The Dangers of Social Networking: Are We Frying Our Brains? Is it 21st Century Onanism?

Social networking: Are we in danger of infantilization?

Social networking: Are we in danger of infantilization?

Internet social networking has now become the target for age old debate on harmful media influences. Leading neuroscientist Professor Susan Greenfield has speculated that as we spend too much time on sites such as Facebook and Twitter, we run the risk of infantalizing the mid-21st mind. However haven’t we heard similar arguments before most notably with TV and video games, right back to the chivalry books of Don Quixote?  Indeed eerily similar warnings of the dangers of on-line social networking were also made for masturbation (onanism) in the 19th century. According to Lord Baden-Powell, such ‘beastliness’ was said to destroy both health and spirits so that the practitioner becomes ‘feeble in body and mind and often ends in a lunatic asylum’. Is social networking becoming the onanism of the 21st century?

Too much on-line onanism?

Too much on-line onanism?

At best, Prof.

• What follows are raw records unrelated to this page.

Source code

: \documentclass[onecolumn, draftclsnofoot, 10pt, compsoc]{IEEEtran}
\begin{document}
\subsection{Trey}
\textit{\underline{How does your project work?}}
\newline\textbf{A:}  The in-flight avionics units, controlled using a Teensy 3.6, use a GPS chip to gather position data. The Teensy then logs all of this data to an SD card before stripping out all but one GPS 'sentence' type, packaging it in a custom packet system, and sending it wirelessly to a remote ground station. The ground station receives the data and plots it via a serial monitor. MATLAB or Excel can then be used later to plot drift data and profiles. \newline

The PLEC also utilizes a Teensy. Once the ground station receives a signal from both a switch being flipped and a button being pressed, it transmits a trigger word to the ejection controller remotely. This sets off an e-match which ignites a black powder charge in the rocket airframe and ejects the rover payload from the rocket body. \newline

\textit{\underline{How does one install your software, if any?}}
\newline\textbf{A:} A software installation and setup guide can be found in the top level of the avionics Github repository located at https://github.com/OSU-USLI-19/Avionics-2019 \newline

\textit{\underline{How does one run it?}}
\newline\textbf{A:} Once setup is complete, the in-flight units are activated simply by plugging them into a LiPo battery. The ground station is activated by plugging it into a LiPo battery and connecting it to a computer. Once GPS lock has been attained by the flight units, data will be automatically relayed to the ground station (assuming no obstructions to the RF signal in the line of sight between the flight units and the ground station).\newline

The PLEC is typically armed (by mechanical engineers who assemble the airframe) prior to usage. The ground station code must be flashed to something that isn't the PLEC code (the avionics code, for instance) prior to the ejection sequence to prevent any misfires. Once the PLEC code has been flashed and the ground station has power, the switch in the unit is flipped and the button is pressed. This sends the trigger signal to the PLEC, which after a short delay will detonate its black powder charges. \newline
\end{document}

Susan Greenfield’s comments are conjecture. She admits that there is no evidence to support her assertions (see Newsnight link below). So why bother then? Well, she’d just like the government to provide some funding to satisfy her hunch.  But by contrast, oh the bells, the alarm bells from Dr Aric Sigman who claims that there is ample evidence although, according to Dr Ben Goldacre (Bad Science) Sigman only bothers to look at half of it (see link below). In short, the half that would provide us with a balanced scientific perspective is missing.  It is worth pointing out that Dr Sigman’s piece does not cite any research that he carried out (although it’s difficult to tell as he did not cite the full list of authors in his reference list, so he may be in there somewhere). The paper looks to be a  literature review with his own conclusions and he concedes (in the Newsnight interview) that it is meant to be a one-sided piece intended to provoke discussion, something he appears to specialize in (see: In Bed With Mary Whitehouse). The paper is based on the assumption that Internet social networking increases isolation and loneliness which in turn leads to health problems.

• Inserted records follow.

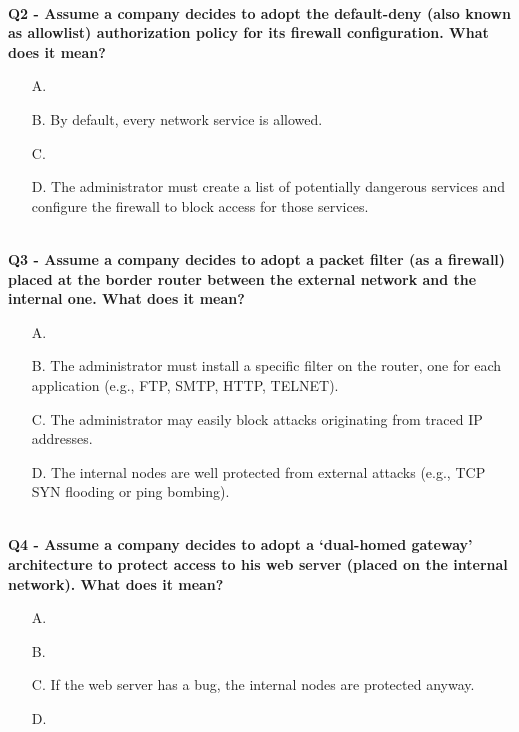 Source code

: \textbf{\\Q2 - Assume a company decides to adopt the default-deny (also known as allowlist) authorization policy for its firewall configuration. What does it mean?}
\begin{itemize}
    \item[A.] 
    \item[B.] By default, every network service is allowed.
    \item[C.] 
    \item[D.] The administrator must create a list of potentially dangerous services and configure the firewall to block access for those services.
\end{itemize}

\textbf{\\Q3 - Assume a company decides to adopt a packet filter (as a firewall) placed at the border router between the external network and the internal one. What does it mean?}
\begin{itemize}
    \item[A.] 
    \item[B.] The administrator must install a specific filter on the router, one for each application (e.g., FTP, SMTP, HTTP, TELNET).
    \item[C.] The administrator may easily block attacks originating from traced IP addresses.
    \item[D.] The internal nodes are well protected from external attacks (e.g., TCP SYN flooding or ping bombing).
\end{itemize}

\textbf{\\Q4 - Assume a company decides to adopt a ‘dual-homed gateway’ architecture to protect access to his web server (placed on the internal network). What does it mean?}
\begin{itemize}
    \item[A.] 
    \item[B.] 
    \item[C.] If the web server has a bug, the internal nodes are protected anyway. 
    \item[D.] 
\end{itemize}
\com{}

As with many of these media-scare stories, the more dramatic conclusions require a leap of faith that correlational studies indicate causation. They do not.  So for instance, does Internet social networking increase isolation and loneliness or do lonely and isolated people seek out a means to make themselves less so? This could mean that on-line social networking is a positive thing. And perhaps we should for a moment consider e-learning’, providing wider educational opportunities? No, the ‘e’ doesn’t stand for evil!

Dr Sigman speaks of displacement arguing that children are sitting in front of a computer when they could be out socializing with friends. However, couldn’t the same argument be made for watching television (er, yes it has), reading and even doing homework. I know I would have rather been out playing ‘kick the can’ as a child, when I was stuck in doors reading about the printing press and how it gave ‘the great unwashed’ ideas above their station (pretty much in the same way as the Internet does today). Worries that children can be too ‘bookish’ are now largely overlooked in favour of newer ‘dangers’. And presumably, on-line social networking has displaced ‘staring aimlessly out of the window on a rainy day’ too.

Sigman has also made the claim that we can only be friends with someone if we can shake hands with them. That’s assuming that everyone has hands and  that they can shake them! He also makes questions whether we should be chatting on-line to people across the globe instead of playing with ‘real friends’. Has he forgotten ‘penpals’ at school, the practice of writing to complete strangers in different countries? It was heartily encouraged! As a social psychologist, I would have thought connecting with people from other lands was a good thing (in contrast with good old-fashioned, small-minded, back-porch xenophobia). However, some evidence suggests young people are using online social networking primarily to enhance existing friendships and interaction with ‘e-friends’ is secondary. Unfortunately Facebook only uses th category ‘friends’ for all online contacts. It doesn’t mean that each and every is viewed the same; users may make their own distinctions. Thinking about my own experience. I have over 600 contacts in my email contact list although only 20 that I use frequently. It is not a coincidence that these are the people with whom I have the greatest face-to-face contact.  In short, much of the headline-seeking, scare mongering stems from a failure to understand how the average user uses online social networking, instead indulging in worst case scenarios. I could go on but instead invite you to read Sigman’s article and with the aid of Goldacre’s response ask you to think of alternative explanations that make up the whole of the picture. And while you’re at it consider how Greenfield throws together a heap of ideas and assumptions that do not necessarily have to be connected in the same way as she does.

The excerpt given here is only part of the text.